China slowdown not affecting iodine spot price

By Michael Greenfield, Michael Greenfield
Published: Friday, 21 February 2020

The outbreak of the novel coronavirus (2019-nCoV) and the subsequent slowdown in China, one of the world’s largest iodine consumers, is yet to have an impact on the iodine spot market, as the price held firm this week.

The country rivals markets such as the United States and India in terms of the volumes of iodine it consumes, but the lack of purchasing has not moved Fastmarkets’ assessed price for the material amid adequate stocks.

Fastmarkets’ assessment of iodine min 99.5%, spot, delivered Europe/US, cif Asia, was $35-39 per kg on February 20, flat week on week, but up by $2.50 per kg or 7.2%, since the start of the year.

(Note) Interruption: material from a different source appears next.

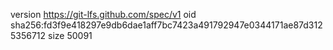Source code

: version https://git-lfs.github.com/spec/v1
oid sha256:fd3f9e418297e9db6dae1aff7bc7423a491792947e0344171ae87d3125356712
size 50091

"China is a huge consumer of iodine, but there has been no effect on the iodine prices," one iodine producer said.

"I was guessing that the price will drop or stop growing at least since one of the largest buyers is having a problem with iodine derivatives production [because workers have not returned to the plants]," the producer added.

The price has moved higher in four of the eight assessments so far this year, although this includes an assessment on January 2, when many market participants were still on holidays for the Gregorian calendar New Year. Prices were rolled over due to a lack of data to make a qualified assessment.

During 2019, the price rose by $8 per kg or 26%, compared with only $2.50 per kg or 10.4% throughout 2018.

The latest rally was triggered by a price war between producers, which forced some iodine output out of the market and squeezing supply. Market tightness has underpinned all the subsequent price movements.

"We buy from the iodine producer at a high price due because other regional markets have a high price. But we sell for a low margin because the Chinese iodine consumers have big stocks and factories cannot digest much inventory at the moment," one trader said.

In the long term, demand may also change, according to the trader.

Many smaller factories may not have the financial resources to upgrade sites to adhere to Beijing’s environmental restrictions and may come offline altogether, the trader said.